A common statement made by sovereignty advocates is that the people have to collectively decide on the question of sovereignty and that it should be put to a vote. This is incorrect if Hawai‘i is already a sovereign and independent State. This prospect is valid only if Hawai‘i is a nation seeking sovereignty and independence, which is commonly referred to as “nation-building” under a people’s right to self-determination, but Hawai‘i is not. Self-determination and nation-building is the United Nations process by which sovereignty and independence is sought, but it is not guaranteed. This process provides to the people of a non-sovereign nation who have been colonized by a foreign State to choose whether or not they want independence from the foreign State, free association as an independent State with the foreign State, or total incorporation into the foreign State.
Recently, Maohi Nui (French Polynesia) has been reaffirmed by the United Nations as having a right to choose independence from France, free association with France, or total incorporation into France. Maohi Nui is by definition a sovereignty movement and education is key to ensuring that the people decide Maohi Nui’s status through decolonization with full knowledge, and not be influenced or coerced by political activism that is French driven. It won’t be easy for Maohi Nui, but the process of exercising self-determination should be fair under United Nations supervision and in line with General Assembly resolutions.
If other independent States cannot affect or change the independence of an established State and its sovereignty under international law, how can Hawai‘i’s people believe they can do what States can’t? Because the Hawaiian Kingdom continues to exist under international law as an independent State, not only is the sovereignty movement rendered irrelevant, but also the status of Hawai‘i as an occupied State renders the State of Hawai‘i government and other federal agencies in the Hawaiian Islands self-proclaimed. It is within this international legal framework that actions taken by Federal government officials, State of Hawai‘i government officials, and County government officials are being reported to international authorities for war crimes under the Hague and Geneva Conventions, and the Rome Statute that established the International Criminal Court.
Re-education is crucial for Hawai‘i’s people and the world on the reality that Hawai‘i is an already independent and sovereign State that has been under an illegal and prolonged occupation. Before restoration of the de jure Hawaiian government takes place in accordance with the 1893 executive agreements, international law mandates that the occupying Power must establish a military government in order to administer Hawaiian Kingdom law (Article 43, Hague Convention, IV) and to also begin the withdrawal of all military installations from Hawaiian territory (Article 2, Hague Convention, V). This is the first and primary step toward transition.
The following terms and definitions are from the Hawaiian history textbook “Ua Mau Ke Ea-Sovereignty Endures.”

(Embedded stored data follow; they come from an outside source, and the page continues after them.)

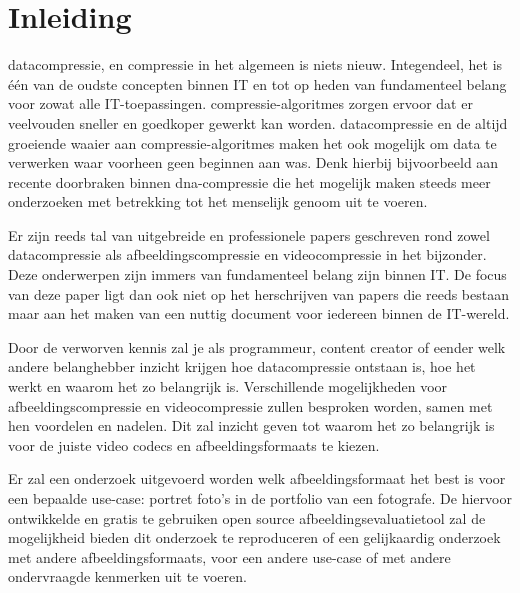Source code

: 
\chapter{Inleiding}
\label{ch:inleiding}

\Gls{datacompressie}, en compressie in het algemeen is niets nieuw. Integendeel, het is één van de oudste concepten binnen IT en tot op heden van fundamenteel belang voor zowat alle IT-toepassingen. \Glspl{compressie-algoritme} zorgen ervoor dat er veelvouden sneller en goedkoper gewerkt kan worden. \gls{datacompressie} en de altijd groeiende waaier aan \glspl{compressie-algoritme} maken het ook mogelijk om data te verwerken waar voorheen geen beginnen aan was. Denk hierbij bijvoorbeeld aan recente doorbraken binnen \gls{dna-compressie} die het mogelijk maken steeds meer onderzoeken met betrekking tot het menselijk genoom uit te voeren.

Er zijn reeds tal van uitgebreide en professionele papers geschreven rond zowel \gls{datacompressie} als \gls{afbeeldingscompressie} en \gls{videocompressie} in het bijzonder. Deze onderwerpen zijn immers van fundamenteel belang zijn binnen IT. De focus van deze paper ligt dan ook niet op het herschrijven van papers die reeds bestaan maar aan het maken van een nuttig document voor iedereen binnen de IT-wereld. 

Door de verworven kennis zal je als programmeur, content creator of eender welk andere belanghebber inzicht krijgen hoe \gls{datacompressie} ontstaan is, hoe het werkt en waarom het zo belangrijk is. Verschillende mogelijkheden voor \gls{afbeeldingscompressie} en \gls{videocompressie} zullen besproken worden, samen met hen voordelen en nadelen. Dit zal inzicht geven tot waarom het zo belangrijk is voor de juiste video \glspl{codec} en \glspl{afbeeldingsformaat} te kiezen.

Er zal een onderzoek uitgevoerd worden welk \gls{afbeeldingsformaat} het best is voor een bepaalde \gls{use-case}: portret foto's in de portfolio van een fotografe. De hiervoor ontwikkelde en gratis te gebruiken open source  \gls{afbeeldingsevaluatietool} zal de mogelijkheid bieden dit onderzoek te reproduceren of een gelijkaardig onderzoek met andere \glspl{afbeeldingsformaat}, voor een andere \gls{use-case} of met andere ondervraagde kenmerken uit te voeren.

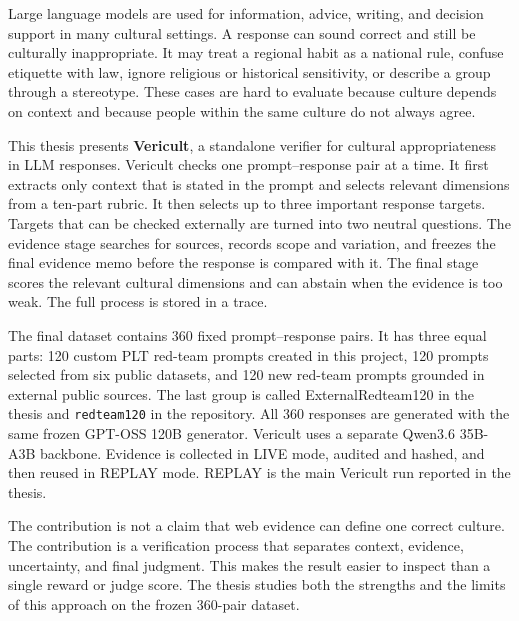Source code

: Large language models are used for information, advice, writing, and decision support in many cultural settings. A response can sound correct and still be culturally inappropriate. It may treat a regional habit as a national rule, confuse etiquette with law, ignore religious or historical sensitivity, or describe a group through a stereotype. These cases are hard to evaluate because culture depends on context and because people within the same culture do not always agree.

This thesis presents \textbf{Vericult}, a standalone verifier for cultural appropriateness in LLM responses. Vericult checks one prompt--response pair at a time. It first extracts only context that is stated in the prompt and selects relevant dimensions from a ten-part rubric. It then selects up to three important response targets. Targets that can be checked externally are turned into two neutral questions. The evidence stage searches for sources, records scope and variation, and freezes the final evidence memo before the response is compared with it. The final stage scores the relevant cultural dimensions and can abstain when the evidence is too weak. The full process is stored in a trace.

The final dataset contains 360 fixed prompt--response pairs. It has three equal parts: 120 custom PLT red-team prompts created in this project, 120 prompts selected from six public datasets, and 120 new red-team prompts grounded in external public sources. The last group is called ExternalRedteam120 in the thesis and \texttt{redteam120} in the repository. All 360 responses are generated with the same frozen GPT-OSS 120B generator. Vericult uses a separate Qwen3.6 35B-A3B backbone. Evidence is collected in LIVE mode, audited and hashed, and then reused in REPLAY mode. REPLAY is the main Vericult run reported in the thesis.


The contribution is not a claim that web evidence can define one correct culture. The contribution is a verification process that separates context, evidence, uncertainty, and final judgment. This makes the result easier to inspect than a single reward or judge score. The thesis studies both the strengths and the limits of this approach on the frozen 360-pair dataset.
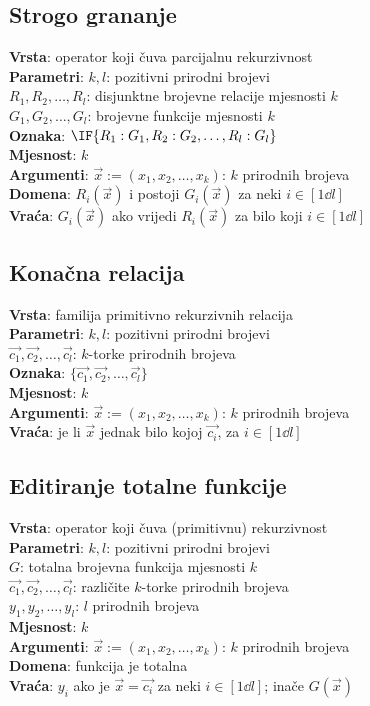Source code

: \subsection{Strogo grananje}
\textbf{Vrsta}: operator koji čuva parcijalnu rekurzivnost\\
\textbf{Parametri}: $k,l$: pozitivni prirodni brojevi\\
$R_1,R_2,\dots,R_l$: disjunktne brojevne relacije mjesnosti $k$\\
$G_1,G_2,\dots,G_l$: brojevne funkcije mjesnosti $k$\\
\textbf{Oznaka}: $\IF{R_1:G_1,R_2:G_2,\dots,R_l:G_l}$\\
\textbf{Mjesnost}: $k$\\
\textbf{Argumenti}: $\vec x:=(x_1,x_2,\dots,x_k)$: $k$ prirodnih brojeva\\
\textbf{Domena}: $R_i(\vec x)$ i postoji $G_i(\vec x)$ za neki $i\in[1\dd l]$\\
\textbf{Vraća}: $G_i(\vec x)$ ako vrijedi $R_i(\vec x)$ za bilo koji $i\in[1\dd l]$

\subsection{Konačna relacija}
\textbf{Vrsta}: familija primitivno rekurzivnih relacija\\
\textbf{Parametri}: $k,l$: pozitivni prirodni brojevi\\
$\vec{c_1},\vec{c_2},\dots,\vec{c_l}$: $k$-torke prirodnih brojeva\\
\textbf{Oznaka}: $\{\vec{c_1},\vec{c_2},\dots,\vec{c_l}\}$\\
\textbf{Mjesnost}: $k$\\
\textbf{Argumenti}: $\vec x:=(x_1,x_2,\dots,x_k)$: $k$ prirodnih brojeva\\
\textbf{Vraća}: je li $\vec x$ jednak bilo kojoj $\vec{c_i}$, za $i\in[1\dd l]$

\subsection{Editiranje totalne funkcije}
\textbf{Vrsta}: operator koji čuva (primitivnu) rekurzivnost\\
\textbf{Parametri}: $k,l$: pozitivni prirodni brojevi\\
$G$: totalna brojevna funkcija mjesnosti $k$\\
$\vec{c_1},\vec{c_2},\dots,\vec{c_l}$: različite $k$-torke prirodnih brojeva\\
$y_1,y_2,\dots,y_l$: $l$ prirodnih brojeva\\
\textbf{Mjesnost}: $k$\\
\textbf{Argumenti}: $\vec x:=(x_1,x_2,\dots,x_k)$: $k$ prirodnih brojeva\\
\textbf{Domena}: funkcija je totalna\\
\textbf{Vraća}: $y_i$ ako je $\vec x=\vec{c_i}$ za neki $i\in[1\dd l]$; inače $G(\vec x)$


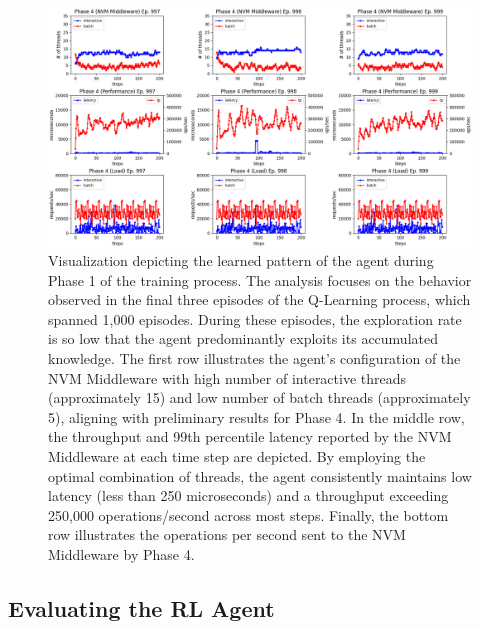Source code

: \begin{figure}[H]
  \centering
  \includegraphics[width=\textwidth,height=\textheight,keepaspectratio,angle=0]{images/rl_training_phase4.png}
  \caption[Learned Pattern of Agent during Phase 3]{Visualization depicting the learned pattern of the agent during Phase 1 of the training process. The analysis focuses on the behavior observed in the final three episodes of the Q-Learning process, which spanned 1,000 episodes. During these episodes, the exploration rate is so low that the agent predominantly exploits its accumulated knowledge. The first row illustrates the agent's configuration of the NVM Middleware with high number of interactive threads (approximately 15) and low number of batch threads (approximately 5), aligning with preliminary results for Phase 4. In the middle row, the throughput and 99th percentile latency reported by the NVM Middleware at each time step are depicted. By employing the optimal combination of threads, the agent consistently maintains low latency (less than 250 microseconds) and a throughput exceeding 250,000 operations/second across most steps. Finally, the bottom row illustrates the operations per second sent to the NVM Middleware by Phase 4.}
  \label{fig:learned_phase_4}
\end{figure}

\subsection*{Evaluating the RL Agent}

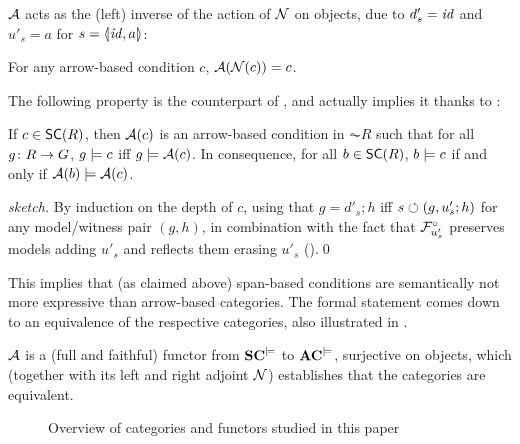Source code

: $\mathcal{A}$ acts as the (left) inverse of the action of $\mathcal{N}$ on objects, due to $d'_s=\mathit{id}$ and $u'_s=a$ for $s=\spanof{\id}{a}$:
%
\begin{lemma}
For any arrow-based condition $c$, $\mathcal{A}(\mathcal{N}(c))=c$.
\end{lemma}
%
The following property is the counterpart of , and actually implies it thanks to :
%
\begin{proposition}
If $c\in \SC R$, then $\mathcal{A}(c)$ is an arrow-based condition in $\AC R$ such that for all $g\colon R\rightarrow G$, $g\models c$ iff $g\models\mathcal{A}(c)$. In consequence, for all $b\in \SC R$, $b\models c$ if and only if $\mathcal{A}(b)\models \mathcal{A}(c)$.
\end{proposition}
%
\begin{proof}[sketch]
By induction on the depth of $c$, using that $g=d'_s;h$ iff $s\circlearrowleft (g,u'_s;h)$ for any model/witness pair $(g,h)$, in combination with the fact that $\mathcal{F}^\circ_{u'_s}$ preserves models adding $u'_s$ and reflects them erasing $u'_s$ ().\qed
\end{proof}
%
This implies that (as claimed above) span-based conditions are semantically not more expressive than arrow-based categories. The formal statement comes down to an equivalence of the respective categories, also illustrated in .
%
\begin{theorem}
$\mathcal{A}$ is a (full and faithful) functor from $\mathbf{SC}^{\models}$ to $\mathbf{AC}^{\models}$, surjective on objects, which (together with its left and right adjoint $\mathcal{N}$) establishes that the categories are equivalent.
\end{theorem}


\begin{figure}[t]
\centering

\caption{Overview of categories and functors studied in this paper}
\end{figure}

Independent State—A state that has absolute and independent legal and political authority over its territory to the exclusion of other states. Once recognized as independent, the state becomes a subject of international law. According to United States common law, an independent State is a people permanently occupying a fixed territory bound together by common law habits and custom into one body politic exercising, through the medium of an organized government, independent sovereignty and control over all persons and things within its boundaries, capable of making war and peace and of entering into international relations with other communities around the globe.
Sovereignty—Supreme authority exercised over a particular territory. In international law, it is the supreme and absolute authority exercised through a government, being independent of any other sovereignty. Sovereignty, being authority, is distinct from government, which is the physical body that exercises the authority. Therefore, a government can be overthrown, but the sovereignty remains.
Colonization—Colonization is the building and maintaining of colonies in one territory by people from another country or state. It is the process, by which sovereignty over the territory of a colony is claimed by the mother country or state, and is exercised and controlled by the nationals of the colonizing country or state. Though colonization there is an unequal relationship between the colonizer and the native populations that reside within its colonial territory. These native populations are referred to as indigenous peoples and form the basis of the 2007 United Nations Declaration on the Rights of Indigenous Peoples.
De-colonization—De-colonization is the political process by which a non-self-governing territory under the sovereignty of the colonizing state or country becomes self-governing. According to the United Nations Resolution 1541 (XV), Principles which should guide Members in determining whether or not an obligation exists to transmit the information called for under Article 73 e of the Charter, “A Non-Self-Governing Territory can be said to have reached a full measure of self government by: (a) Emergence as a sovereign independent State; (b) Free association with an independent State; or (c) Integration with an independent State.”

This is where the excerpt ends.